Task item
Your answer must be the lines of the material below, exactly as written, from its first line through the line with "Khởi đầu là dùng", and no pictures.

Exercise material
------------------------

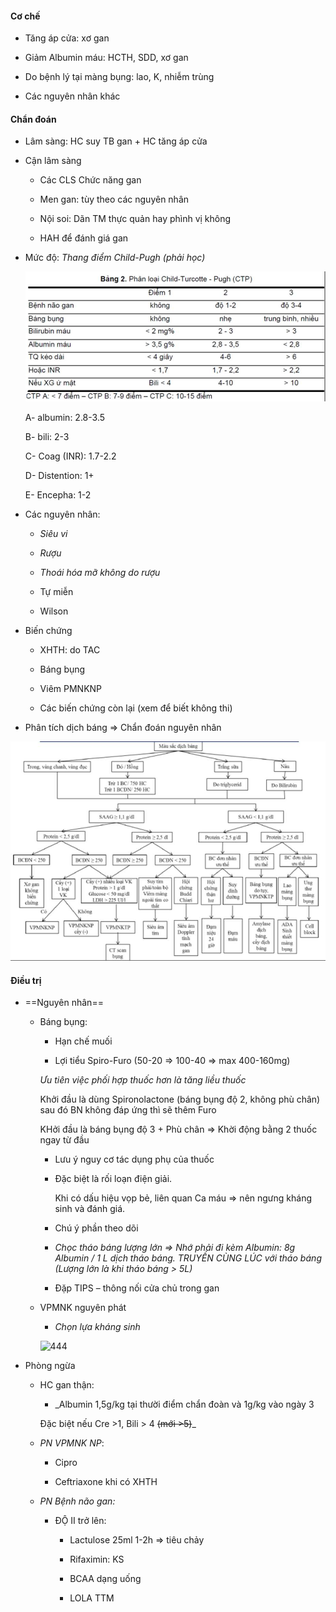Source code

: #### Cơ chế
  
- Tăng áp cửa: xơ gan
  
- Giảm Albumin máu: HCTH, SDD, xơ gan
  
- Do bệnh lý tại màng bụng: lao, K, nhiễm trùng
  
- Các nguyên nhân khác
  
#### Chẩn đoán
  
- Lâm sàng: HC suy TB gan + HC tăng áp cửa
  
- Cận lâm sàng
  
	- Các CLS Chức năng gan
  
	- Men gan: tùy theo các nguyên nhân
  
	- Nội soi: Dãn TM thực quản hay phình vị không
  
	- HAH để đánh giá gan
  
- Mức độ: _Thang điểm Child-Pugh (phải học)_
  
	![444](../../../../200%20Files/image/image/Child-Pugh%20score.jpeg)
  
	A- albumin: 2.8-3.5
  
	B- bili: 2-3
  
	C- Coag (INR): 1.7-2.2
  
	D- Distention: 1+
  
	E- Encepha: 1-2
  
- Các nguyên nhân:
  
	- _Siêu vi_
  
	- _Rượu_
  
	- _Thoái hóa mỡ không do rượu_
  
	- Tự miễn
  
	- Wilson
  
- Biến chứng
  
	- XHTH: do TAC
  
	- Báng bụng
  
	- Viêm PMNKNP
  
	- Các biến chứng còn lại (xem để biết không thi)
  
- Phân tích dịch báng => Chẩn đoán nguyên nhân
  
![Buổi 9 - Hệ tiêu hóa (Nội-nhi)-1687419050683.jpeg](../../../../200%20Files/image/image/Bu%E1%BB%95i%209%20-%20H%E1%BB%87%20ti%C3%AAu%20h%C3%B3a%20(N%E1%BB%99i-nhi)-1687419050683.jpeg)
  
#### Điều trị
  
- ==Nguyên nhân==
  
	- Báng bụng:
  
		- Hạn chế muối
  
		- Lợi tiểu Spiro-Furo (50-20 => 100-40 => max 400-160mg)  
  
		_Ưu tiên việc phối hợp thuốc hơn là tăng liều thuốc_
  
		Khởi đầu là dùng Spironolactone (báng bụng độ 2, không phù chân) sau đó BN không đáp ứng thì sẽ thêm Furo  
  
		KHởi đầu là báng bụng độ 3 + Phù chân => Khời động bằng 2 thuốc ngay từ đầu
  
		- Lưu ý nguy cơ tác dụng phụ của thuốc
  
		- Đặc biệt là rối loạn điện giải.  
  
			Khi có dấu hiệu vọp bẻ, liên quan Ca máu => nên ngưng kháng sinh và đánh giá.
  
		- Chú ý phần theo dõi
  
		- _Chọc tháo báng lượng lớn_ _=> Nhớ phải đi kèm Albumin: 8g Albumin / 1 L dịch tháo báng. TRUYỀN CÙNG LÚC với tháo báng (Lượng lớn là khi tháo báng > 5L)_
  
		- Đặp TIPS – thông nối cửa chủ trong gan
  
	- VPMNK nguyên phát
  
		- _Chọn lựa kháng sinh_
  
		![444](Bu%E1%BB%95i%209%20-%20H%E1%BB%87%20ti%C3%AAu%20h%C3%B3a%20(N%E1%BB%99i-nhi)-1687419119514.jpeg)
  
- Phòng ngừa
  
	- HC gan thận:
  
		- _Albumin 1,5g/kg tại thười điểm chẩn đoàn và 1g/kg vào ngày 3  
  
		Đặc biệt nếu Cre >1, Bili > 4 ~~(mới >5)~~_
  
	- _PN VPMNK NP_:
  
		- Cipro
  
		- Ceftriaxone khi có XHTH
  
	- _PN Bệnh não gan:_
  
		- ĐỘ II trở lên:
  
			- Lactulose 25ml 1-2h => tiêu chảy
  
			- Rifaximin: KS
  
			- BCAA dạng uống
  
			- LOLA TTM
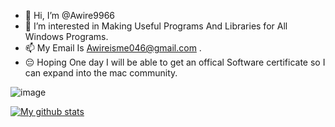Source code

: - 👋 Hi, I’m @Awire9966
- 👀 I’m interested in Making Useful Programs And Libraries for All Windows Programs. 
- 📫 My Email Is Awireisme046@gmail.com .
- 😔 Hoping One day I will be able to get an offical Software certificate so I can expand into the mac community.

![image](https://camo.githubusercontent.com/174c7efd1e82034e3f9b7d51a82fd117fe22cae04105f619aa4bc3f2d02544b1/68747470733a2f2f6d65646961312e74656e6f722e636f6d2f696d616765732f34363764333533663765326434333536336365313366646462623231333730392f74656e6f722e6769663f6974656d69643d3132313336313735)

[![My github stats](https://github-readme-stats.vercel.app/api?username=Awire9966)](https://github.com/anuraghazra/github-readme-stats)

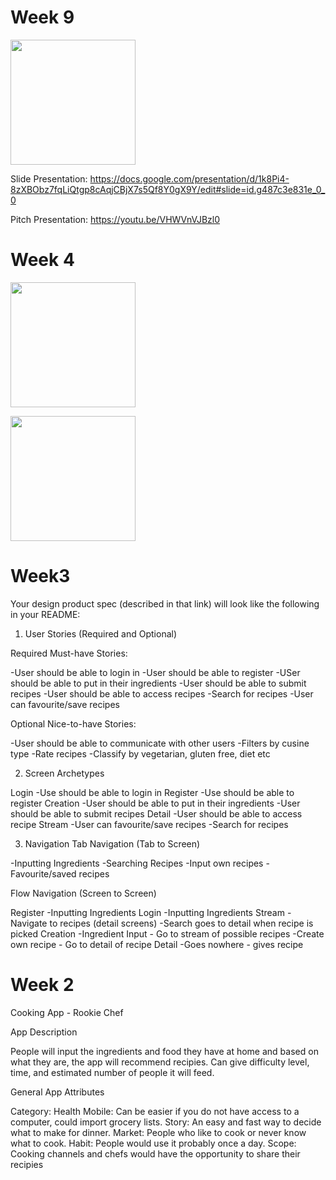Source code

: # Week 9

<img src="http://g.recordit.co/c1vmLIBHK2.gif" width=200><br>

Slide Presentation: https://docs.google.com/presentation/d/1k8Pi4-8zXBObz7fqLiQtgp8cAqjCBjX7s5Qf8Y0gX9Y/edit#slide=id.g487c3e831e_0_0

Pitch Presentation: https://youtu.be/VHWVnVJBzl0

# Week 4

<img src="http://g.recordit.co/S95PnvzKxG.gif" width=200><br>

<img src="http://g.recordit.co/nY6UtpJIAb.gif" width=200><br>

# Week3

Your design product spec (described in that link) will look like the following in your README:

1. User Stories (Required and Optional)

Required Must-have Stories:

-User should be able to login in
-User should be able to register
-USer should be able to put in their ingredients
-User should be able to submit recipes
-User should be able to access recipes
-Search for recipes
-User can favourite/save recipes

Optional Nice-to-have Stories:

-User should be able to communicate with other users
-Filters by cusine type
-Rate recipes
-Classify by vegetarian, gluten free, diet etc

2. Screen Archetypes

Login
  -Use should be able to login in
Register
  -Use should be able to register
Creation
  -User should be able to put in their ingredients
  -User should be able to submit recipes
Detail
  -User should be able to access recipe
Stream
  -User can favourite/save recipes
  -Search for recipes
  
3. Navigation
Tab Navigation (Tab to Screen)

-Inputting Ingredients
-Searching Recipes
-Input own recipes
-Favourite/saved recipes

Flow Navigation (Screen to Screen)

Register
-Inputting Ingredients
Login
-Inputting Ingredients
Stream
-Navigate to recipes (detail screens)
-Search goes to detail when recipe is picked
Creation
-Ingredient Input - Go to stream of possible recipes
-Create own recipe - Go to detail of recipe
Detail
-Goes nowhere - gives recipe


# Week 2

Cooking App - Rookie Chef


App Description 

People will input the ingredients and food they have at home and based on what they are, the app will recommend recipies. Can give difficulty level, time, and estimated number of people it will feed.

General App Attributes

Category: Health
Mobile: Can be easier if you do not have access to a computer, could import grocery lists.
Story: An easy and fast way to decide what to make for dinner.
Market: People who like to cook or never know what to cook.
Habit: People would use it probably once a day.
Scope: Cooking channels and chefs would have the opportunity to share their recipies



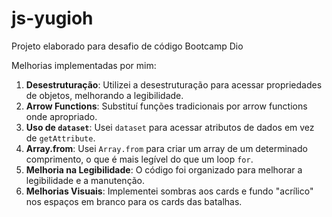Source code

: # js-yugioh
Projeto elaborado para desafio de código Bootcamp Dio

Melhorias implementadas por mim:
1. **Desestruturação**: Utilizei a desestruturação para acessar propriedades de objetos, melhorando a legibilidade.
2. **Arrow Functions**: Substituí funções tradicionais por arrow functions onde apropriado.
3. **Uso de `dataset`**: Usei `dataset` para acessar atributos de dados em vez de `getAttribute`.
4. **Array.from**: Usei `Array.from` para criar um array de um determinado comprimento, o que é mais legível do que um loop `for`.
5. **Melhoria na Legibilidade**: O código foi organizado para melhorar a legibilidade e a manutenção.
6. **Melhorias Visuais**: Implementei sombras aos cards e fundo "acrílico" nos espaços em branco para os cards das batalhas.
  
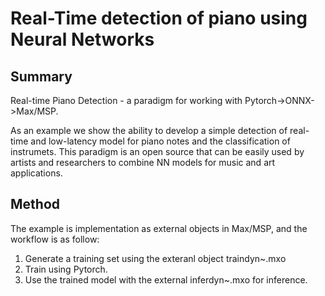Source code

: 
# Real-Time detection of piano using Neural Networks

## Summary
Real-time Piano Detection - a paradigm for working with Pytorch->ONNX->Max/MSP.

As an example we show the ability to develop a simple detection of real-time and low-latency model for piano notes and the classification of instrumets.
This paradigm is an open source that can be easily used by artists and researchers to combine NN models
for music and art applications.

## Method
The example is implementation as external objects in Max/MSP, and the workflow is as follow:

1. Generate a training set using the exteranl object traindyn~.mxo
2. Train using Pytorch.
3. Use the trained model with the external inferdyn~.mxo for inference.
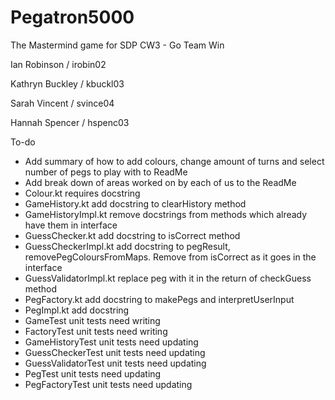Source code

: # Pegatron5000
The Mastermind game for SDP CW3 - Go Team Win
<p>Ian Robinson / irobin02</p>
<p>Kathryn Buckley / kbuckl03</p>
<p>Sarah Vincent / svince04</p>
<p>Hannah Spencer / hspenc03</p>

<p>To-do</p>
<ul>
	<li>Add summary of how to add colours, change amount of turns and select number of pegs to play with to ReadMe</li>
	<li>Add break down of areas worked on by each of us to the ReadMe</li>
	<li>Colour.kt requires docstring</li>
	<li>GameHistory.kt add docstring to clearHistory method</li>
	<li>GameHistoryImpl.kt remove docstrings from methods which already have them in interface</li>
	<li>GuessChecker.kt add docstring to isCorrect method</li>
	<li>GuessCheckerImpl.kt add docstring to pegResult, removePegColoursFromMaps.  Remove from isCorrect as it goes in the interface</li>
	<li>GuessValidatorImpl.kt replace peg with it in the return of checkGuess method</li>
	<li>PegFactory.kt add docstring to makePegs and interpretUserInput</li>
	<li>PegImpl.kt add docstring</li>
	<li>GameTest unit tests need writing</li>
	<li>FactoryTest unit tests need writing</li>
	<li>GameHistoryTest unit tests need updating</li>
	<li>GuessCheckerTest unit tests need updating</li>
	<li>GuessValidatorTest unit tests need updating</li>
	<li>PegTest unit tests need updating</li>
	<li>PegFactoryTest unit tests need updating</li>
	
</ul>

------------------------

Exercise response
Source code

: #### Cơ chế
  
- Tăng áp cửa: xơ gan
  
- Giảm Albumin máu: HCTH, SDD, xơ gan
  
- Do bệnh lý tại màng bụng: lao, K, nhiễm trùng
  
- Các nguyên nhân khác
  
#### Chẩn đoán
  
- Lâm sàng: HC suy TB gan + HC tăng áp cửa
  
- Cận lâm sàng
  
	- Các CLS Chức năng gan
  
	- Men gan: tùy theo các nguyên nhân
  
	- Nội soi: Dãn TM thực quản hay phình vị không
  
	- HAH để đánh giá gan
  
- Mức độ: _Thang điểm Child-Pugh (phải học)_
  
	![444](../../../../200%20Files/image/image/Child-Pugh%20score.jpeg)
  
	A- albumin: 2.8-3.5
  
	B- bili: 2-3
  
	C- Coag (INR): 1.7-2.2
  
	D- Distention: 1+
  
	E- Encepha: 1-2
  
- Các nguyên nhân:
  
	- _Siêu vi_
  
	- _Rượu_
  
	- _Thoái hóa mỡ không do rượu_
  
	- Tự miễn
  
	- Wilson
  
- Biến chứng
  
	- XHTH: do TAC
  
	- Báng bụng
  
	- Viêm PMNKNP
  
	- Các biến chứng còn lại (xem để biết không thi)
  
- Phân tích dịch báng => Chẩn đoán nguyên nhân
  
![Buổi 9 - Hệ tiêu hóa (Nội-nhi)-1687419050683.jpeg](../../../../200%20Files/image/image/Bu%E1%BB%95i%209%20-%20H%E1%BB%87%20ti%C3%AAu%20h%C3%B3a%20(N%E1%BB%99i-nhi)-1687419050683.jpeg)
  
#### Điều trị
  
- ==Nguyên nhân==
  
	- Báng bụng:
  
		- Hạn chế muối
  
		- Lợi tiểu Spiro-Furo (50-20 => 100-40 => max 400-160mg)  
  
		_Ưu tiên việc phối hợp thuốc hơn là tăng liều thuốc_
  
		Khởi đầu là dùng Spironolactone (báng bụng độ 2, không phù chân) sau đó BN không đáp ứng thì sẽ thêm Furo  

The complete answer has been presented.